The core of Distributional Semantic Models (DSM) is the Distributional
Hypothesis by Zellig Harris. This hypothesis states roughly that:

\begin{quote}{\em You shall know a word by the company it keeps} -- Firth
\end{quote}

In other words, the words surrounding a word say something about the meaning
of a word. This is related to the idea that meaning can be derived from use.
The list of words that combine with a word is called a ``word sketch.''

Typically one constructs a matrix where the rows contain the target terms
(words or other units) for which the meaning is to be analyzed. The columns
will be features, for example different documents where the word occurs, or
neighboring words with which the word occurs. The rows of this matrix will
contain vectors (lists of numbers) of occurrences. These vectors can be seen
as co-ordinates, so that words or points in a meaning space.

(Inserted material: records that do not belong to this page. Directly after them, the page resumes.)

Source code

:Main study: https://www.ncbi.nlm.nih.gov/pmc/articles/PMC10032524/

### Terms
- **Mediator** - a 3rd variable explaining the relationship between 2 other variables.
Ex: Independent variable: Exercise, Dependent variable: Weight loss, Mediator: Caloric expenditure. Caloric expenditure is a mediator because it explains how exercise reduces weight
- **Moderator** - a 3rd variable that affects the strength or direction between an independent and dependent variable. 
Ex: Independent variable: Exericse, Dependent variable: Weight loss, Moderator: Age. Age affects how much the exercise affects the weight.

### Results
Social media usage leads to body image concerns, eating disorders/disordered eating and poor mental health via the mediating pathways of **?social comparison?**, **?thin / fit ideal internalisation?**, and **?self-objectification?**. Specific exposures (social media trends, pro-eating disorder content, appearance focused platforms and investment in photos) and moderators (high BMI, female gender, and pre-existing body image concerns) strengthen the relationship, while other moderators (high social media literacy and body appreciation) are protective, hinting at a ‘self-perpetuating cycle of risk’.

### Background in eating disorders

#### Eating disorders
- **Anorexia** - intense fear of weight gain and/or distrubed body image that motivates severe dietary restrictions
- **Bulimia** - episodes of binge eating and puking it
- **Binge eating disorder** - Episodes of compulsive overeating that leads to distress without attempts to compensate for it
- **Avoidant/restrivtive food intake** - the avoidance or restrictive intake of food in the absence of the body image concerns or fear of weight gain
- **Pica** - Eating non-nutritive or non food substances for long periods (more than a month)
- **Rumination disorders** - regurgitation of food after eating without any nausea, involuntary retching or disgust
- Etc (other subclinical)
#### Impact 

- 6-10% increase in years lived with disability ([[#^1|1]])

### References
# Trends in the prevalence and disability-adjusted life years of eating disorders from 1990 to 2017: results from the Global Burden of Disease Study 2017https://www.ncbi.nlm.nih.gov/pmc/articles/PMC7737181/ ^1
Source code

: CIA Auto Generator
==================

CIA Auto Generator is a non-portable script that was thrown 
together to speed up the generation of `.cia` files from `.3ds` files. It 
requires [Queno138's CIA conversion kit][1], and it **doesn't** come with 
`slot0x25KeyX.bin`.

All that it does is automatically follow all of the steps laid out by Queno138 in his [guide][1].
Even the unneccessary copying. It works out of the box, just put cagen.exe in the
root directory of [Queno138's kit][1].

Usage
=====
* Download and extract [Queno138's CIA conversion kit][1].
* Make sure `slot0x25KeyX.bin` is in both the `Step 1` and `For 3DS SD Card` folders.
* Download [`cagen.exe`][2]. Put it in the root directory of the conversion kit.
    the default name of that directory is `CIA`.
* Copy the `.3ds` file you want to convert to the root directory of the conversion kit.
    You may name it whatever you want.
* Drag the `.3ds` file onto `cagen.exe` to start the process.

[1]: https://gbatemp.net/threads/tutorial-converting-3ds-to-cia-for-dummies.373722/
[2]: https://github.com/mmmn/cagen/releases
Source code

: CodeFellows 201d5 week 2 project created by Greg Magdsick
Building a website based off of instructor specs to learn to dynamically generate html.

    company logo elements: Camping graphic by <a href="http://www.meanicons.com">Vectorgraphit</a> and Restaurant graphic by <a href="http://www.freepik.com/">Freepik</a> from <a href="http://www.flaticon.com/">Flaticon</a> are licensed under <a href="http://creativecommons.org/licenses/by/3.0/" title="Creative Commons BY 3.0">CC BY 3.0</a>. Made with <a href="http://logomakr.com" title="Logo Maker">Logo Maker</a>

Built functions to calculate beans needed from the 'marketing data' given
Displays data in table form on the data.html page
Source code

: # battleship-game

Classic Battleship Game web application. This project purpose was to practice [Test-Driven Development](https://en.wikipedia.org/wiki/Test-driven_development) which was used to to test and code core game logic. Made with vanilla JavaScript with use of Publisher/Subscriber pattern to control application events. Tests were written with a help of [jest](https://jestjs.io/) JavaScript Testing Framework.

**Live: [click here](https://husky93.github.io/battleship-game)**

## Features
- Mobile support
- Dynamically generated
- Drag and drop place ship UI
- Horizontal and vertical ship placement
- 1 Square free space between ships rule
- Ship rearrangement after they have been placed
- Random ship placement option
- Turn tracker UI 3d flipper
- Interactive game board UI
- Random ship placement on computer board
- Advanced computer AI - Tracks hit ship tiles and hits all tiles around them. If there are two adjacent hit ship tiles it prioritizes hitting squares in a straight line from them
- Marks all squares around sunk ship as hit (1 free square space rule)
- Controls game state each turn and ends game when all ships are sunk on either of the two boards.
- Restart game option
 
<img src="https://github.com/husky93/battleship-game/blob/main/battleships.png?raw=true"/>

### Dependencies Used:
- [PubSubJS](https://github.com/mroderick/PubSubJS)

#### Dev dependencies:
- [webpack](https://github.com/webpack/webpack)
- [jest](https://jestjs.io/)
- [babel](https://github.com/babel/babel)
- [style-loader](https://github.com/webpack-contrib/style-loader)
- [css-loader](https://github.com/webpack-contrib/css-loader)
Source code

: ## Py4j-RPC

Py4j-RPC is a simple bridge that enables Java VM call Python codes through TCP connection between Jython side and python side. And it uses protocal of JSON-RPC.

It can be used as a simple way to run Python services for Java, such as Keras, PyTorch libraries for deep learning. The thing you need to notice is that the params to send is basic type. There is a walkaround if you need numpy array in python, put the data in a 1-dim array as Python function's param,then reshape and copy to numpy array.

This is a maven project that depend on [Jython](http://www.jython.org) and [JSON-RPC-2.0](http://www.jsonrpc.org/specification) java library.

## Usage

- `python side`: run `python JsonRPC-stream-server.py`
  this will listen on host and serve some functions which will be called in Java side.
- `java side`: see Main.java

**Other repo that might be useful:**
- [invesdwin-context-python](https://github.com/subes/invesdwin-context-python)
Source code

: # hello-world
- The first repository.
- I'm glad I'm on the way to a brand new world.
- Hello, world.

Using for example Euclidean distance measures between two points, one can
find the similarity between two words. This requires normalizing the distances,
so that more frequent words can be compared to less frequent words. Instead
measuring distance one can also measure the angle from the origin.

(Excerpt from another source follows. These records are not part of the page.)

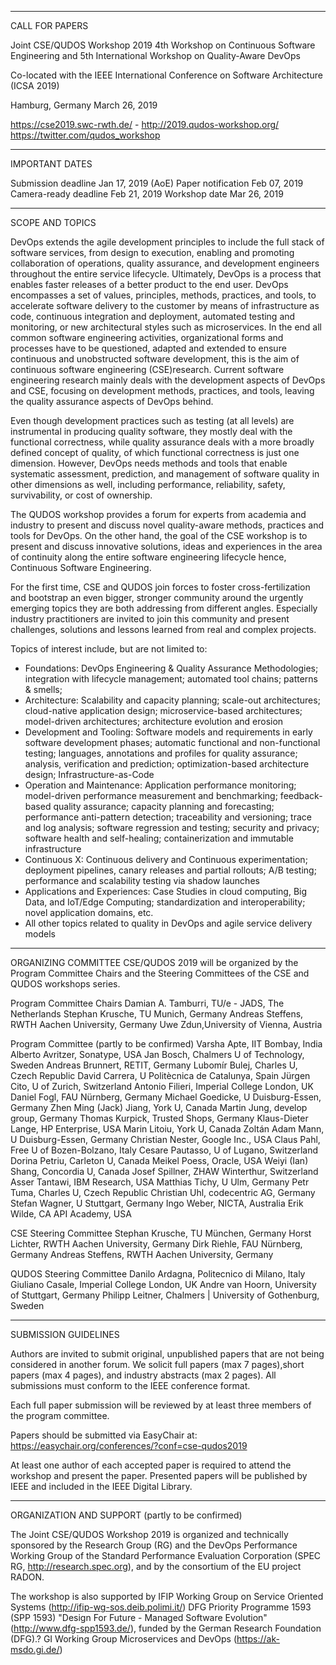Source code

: ------------------------------------------------------------------------------------------
CALL FOR PAPERS

Joint CSE/QUDOS Workshop 2019
4th Workshop on Continuous Software Engineering 
and 
 5th International Workshop on Quality-Aware DevOps

Co-located with the
           IEEE International Conference on Software Architecture (ICSA 2019)

Hamburg, Germany
March 26, 2019

https://cse2019.swc-rwth.de/ - http://2019.qudos-workshop.org/
https://twitter.com/qudos_workshop

------------------------------------------------------------------------------------------
IMPORTANT DATES

Submission deadline              Jan 17, 2019 (AoE)
Paper notification                    Feb 07, 2019
Camera-ready deadline                 Feb 21, 2019
Workshop date                         Mar 26, 2019

------------------------------------------------------------------------------------------

SCOPE AND TOPICS

DevOps extends the agile development principles to include the full stack of software services, from design to execution, enabling and promoting collaboration of operations, quality assurance, and development engineers throughout the entire service lifecycle. Ultimately, DevOps is a process that enables faster releases of a better product to the end user. DevOps encompasses a set of values, principles, methods, practices, and tools, to accelerate software delivery to the customer by means of infrastructure as code, continuous integration and deployment, automated testing and monitoring, or new architectural styles such as microservices. In the end all common software engineering activities, organizational forms and processes have to be questioned, adapted and extended to ensure continuous and unobstructed software development, this is the aim of continuous software engineering (CSE)research. Current software engineering research mainly deals with the development aspects of DevOps and CSE, focusing on development methods, practices, and tools, leaving the quality assurance aspects of DevOps behind.

Even though development practices such as testing (at all levels) are instrumental in producing quality software, they mostly deal with the functional correctness, while quality assurance deals with a more broadly defined concept of quality, of which functional correctness is just one dimension. However, DevOps needs methods and tools that enable systematic assessment, prediction, and management of software quality in other dimensions as well, including performance, reliability, safety, survivability, or cost of ownership.

The QUDOS workshop provides a forum for experts from academia and industry to present and discuss novel quality-aware methods, practices and tools for DevOps. On the other hand, the goal of the CSE workshop is to present and discuss innovative solutions, ideas and experiences in the area of continuity along the entire software engineering lifecycle hence, Continuous Software Engineering. 

For the first time, CSE and QUDOS join forces to foster cross-fertilization and bootstrap an even bigger, stronger community around the urgently emerging topics they are both addressing from different angles. Especially industry practitioners are invited to join this community and present challenges, solutions and lessons learned from real and complex projects.

Topics of interest include, but are not limited to:
 * Foundations: DevOps Engineering & Quality Assurance Methodologies; integration with lifecycle management; automated tool chains; patterns & smells;
 * Architecture: Scalability and capacity planning; scale-out architectures;
   cloud-native application design; microservice-based architectures; model-driven architectures; architecture evolution and erosion
 * Development and Tooling: Software models and requirements in early
   software development phases; automatic functional and non-functional testing; languages, annotations and profiles for quality assurance; analysis, verification and prediction; optimization-based architecture design; Infrastructure-as-Code
 * Operation and Maintenance: Application performance monitoring; model-driven
   performance measurement and benchmarking; feedback-based quality assurance; capacity planning and forecasting; performance anti-pattern detection; traceability and versioning; trace and log analysis; software regression and testing; security and privacy; software health and self-healing; containerization and immutable infrastructure
 * Continuous X: Continuous delivery and Continuous experimentation; deployment pipelines, canary releases and partial rollouts; A/B testing; performance and scalability testing via shadow launches
 * Applications and Experiences: Case Studies in cloud computing, Big Data, and IoT/Edge Computing; standardization and interoperability; novel application domains, etc.
 * All other topics related to quality in DevOps and agile service delivery models

------------------------------------------------------------------------
ORGANIZING COMMITTEE
CSE/QUDOS 2019 will be organized by the Program Committee Chairs and the Steering Committees of the CSE and QUDOS workshops series. 

Program Committee Chairs
 Damian A. Tamburri, TU/e - JADS, The Netherlands
 Stephan Krusche, TU Munich, Germany
 Andreas Steffens, RWTH Aachen University, Germany
 Uwe Zdun,University of Vienna, Austria 

Program Committee (partly to be confirmed)
 Varsha Apte, IIT Bombay, India
 Alberto Avritzer, Sonatype, USA
 Jan Bosch, Chalmers U of Technology, Sweden
 Andreas Brunnert, RETIT, Germany
 Lubomír Bulej, Charles U, Czech Republic
 David Carrera, U Politècnica de Catalunya, Spain
 Jürgen Cito, U of Zurich, Switzerland
 Antonio Filieri, Imperial College London, UK
 Daniel Fogl, FAU Nürnberg, Germany
 Michael Goedicke, U Duisburg-Essen, Germany
 Zhen Ming (Jack) Jiang, York U, Canada
 Martin Jung, develop group, Germany
 Thomas Kurpick, Trusted Shops, Germany
 Klaus-Dieter Lange, HP Enterprise, USA
 Marin Litoiu, York U, Canada
 Zoltán Adam Mann, U Duisburg-Essen, Germany
 Christian Nester, Google Inc., USA
 Claus Pahl, Free U of Bozen-Bolzano, Italy
 Cesare Pautasso, U of Lugano, Switzerland 
 Dorina Petriu, Carleton U, Canada
 Meikel Poess, Oracle, USA
 Weiyi (Ian) Shang, Concordia U, Canada
 Josef Spillner, ZHAW Winterthur, Switzerland
 Asser Tantawi, IBM Research, USA
 Matthias Tichy, U Ulm, Germany 
 Petr Tuma, Charles U, Czech Republic
 Christian Uhl, codecentric AG, Germany
 Stefan Wagner, U Stuttgart, Germany
 Ingo Weber, NICTA, Australia
 Erik Wilde, CA API Academy, USA

CSE Steering Committee
 Stephan Krusche, TU München, Germany
 Horst Lichter, RWTH Aachen University, Germany
 Dirk Riehle, FAU Nürnberg, Germany
 Andreas Steffens, RWTH Aachen University, Germany
 
QUDOS Steering Committee
 Danilo Ardagna, Politecnico di Milano, Italy
 Giuliano Casale, Imperial College London, UK
 Andre van Hoorn, University of Stuttgart, Germany
 Philipp Leitner, Chalmers | University of Gothenburg, Sweden

------------------------------------------------------------------------
SUBMISSION GUIDELINES

Authors are invited to submit original, unpublished papers that are not being considered in another forum.  We solicit full papers (max 7 pages),short papers (max 4 pages), and industry abstracts (max 2 pages). All submissions must conform to the IEEE conference format. 

Each full paper submission will be reviewed by at least three members of the program committee.

Papers should be submitted via EasyChair at:
https://easychair.org/conferences/?conf=cse-qudos2019

At least one author of each accepted paper is required to attend the workshop and present the paper. Presented papers will be published by IEEE and included in the IEEE Digital Library.

------------------------------------------------------------------------
ORGANIZATION AND SUPPORT (partly to be confirmed)

The Joint CSE/QUDOS Workshop 2019 is organized and technically sponsored by the Research Group (RG) and the DevOps Performance Working Group of the Standard Performance Evaluation Corporation (SPEC RG, http://research.spec.org), and by the consortium of the EU project RADON.

The workshop is also supported by 
IFIP Working Group on Service Oriented Systems (http://ifip-wg-sos.deib.polimi.it/) 
DFG Priority Programme 1593 (SPP 1593) "Design For Future - Managed Software
Evolution" (http://www.dfg-spp1593.de/), funded by the German Research
Foundation (DFG).?
GI Working Group Microservices and DevOps (https://ak-msdo.gi.de/)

Typical applications of distance measures include finding nearest neighbors
(synonyms), clustering (semantic categories) and constructing semantic maps.
Three famous DSMs showing these applications are Latent Semantic Analysis by
Landauer \& Dumais of synonymy, the word space model by Sc\"utze for word
sense disambiguation, and the Hyperspace Analogue to Language which
constructed a semantic map.

There are a few important parameters for a DSM. There is the type and size of
contexts (i.e., how big is the window of neighboring words to consider), the
type of distance measure, and usually a form of dimensionality reduction such
as Principal Components Analysis (PCA) is applied to make the data manageable
and reduce noise. 

\newpage
\subsection*{Personal view}

I think Distributional Semantic Models are good in that they are quantitative
and empirical.  However, a severe shortcoming is that they operate only on
surface forms (words). When Wittgenstein said that meaning should be
understood as use (which Evert referred to in his talk), he meant not only
words as used in sentences, but also words as used in situations (e.g., the
famous scene of handing around slabs of concrete). I think it is only this
more broad sense of usage, including daily practice, which can define meaning
fully.  With the current practice, DSMs can only reveal information that is
encoded internal to language, not any relationship to the world.

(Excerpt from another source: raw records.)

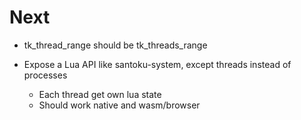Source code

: # Next

- tk_thread_range should be tk_threads_range

- Expose a Lua API like santoku-system, except threads instead of processes
    - Each thread get own lua state
    - Should work native and wasm/browser

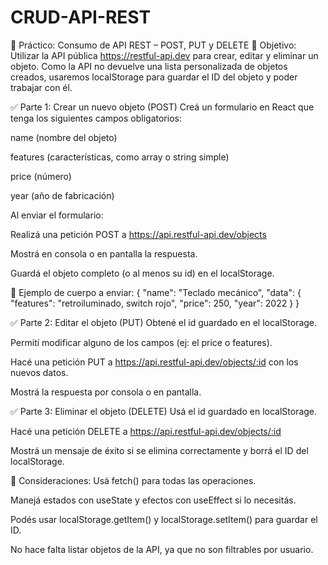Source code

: # CRUD-API-REST

🧪 Práctico: Consumo de API REST – POST, PUT y DELETE
🎯 Objetivo:
Utilizar la API pública https://restful-api.dev para crear, editar y eliminar un objeto. Como la API no devuelve una lista personalizada de objetos creados, usaremos localStorage para guardar el ID del objeto y poder trabajar con él.

✅ Parte 1: Crear un nuevo objeto (POST)
Creá un formulario en React que tenga los siguientes campos obligatorios:


name (nombre del objeto)


features (características, como array o string simple)


price (número)


year (año de fabricación)


Al enviar el formulario:


Realizá una petición POST a https://api.restful-api.dev/objects


Mostrá en consola o en pantalla la respuesta.


Guardá el objeto completo (o al menos su id) en el localStorage.


📌 Ejemplo de cuerpo a enviar:
{
  "name": "Teclado mecánico",
  "data": {
    "features": "retroiluminado, switch rojo",
    "price": 250,
    "year": 2022
  }
}

✅ Parte 2: Editar el objeto (PUT)
Obtené el id guardado en el localStorage.


Permití modificar alguno de los campos (ej: el price o features).


Hacé una petición PUT a https://api.restful-api.dev/objects/:id con los nuevos datos.


Mostrá la respuesta por consola o en pantalla.

✅ Parte 3: Eliminar el objeto (DELETE)
Usá el id guardado en localStorage.


Hacé una petición DELETE a https://api.restful-api.dev/objects/:id


Mostrá un mensaje de éxito si se elimina correctamente y borrá el ID del localStorage.


🧠 Consideraciones:
Usá fetch() para todas las operaciones.


Manejá estados con useState y efectos con useEffect si lo necesitás.


Podés usar localStorage.getItem() y localStorage.setItem() para guardar el ID.


No hace falta listar objetos de la API, ya que no son filtrables por usuario.

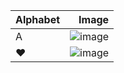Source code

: |Alphabet | Image |
|:---|---:|
|A | ![image](https://user-images.githubusercontent.com/56452820/130693727-2cb77d32-0e21-473b-8d0a-1105ee845838.png) |
|❤|![image](https://user-images.githubusercontent.com/56452820/130694400-82357840-0e08-4add-80a8-c9aaf56a7cf0.png)|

Another problem is that current DSMs have to be optimised for each specific
task independently. So for example a model trained for synonomy will not at all
work well as a model for word sense disambiguation, whereas humans can do all
these tasks using presumably just a single model -- in other words, this detracts from their cognitive plausibility.

\vspace{3em}
\centering $ \infty $
\end{document}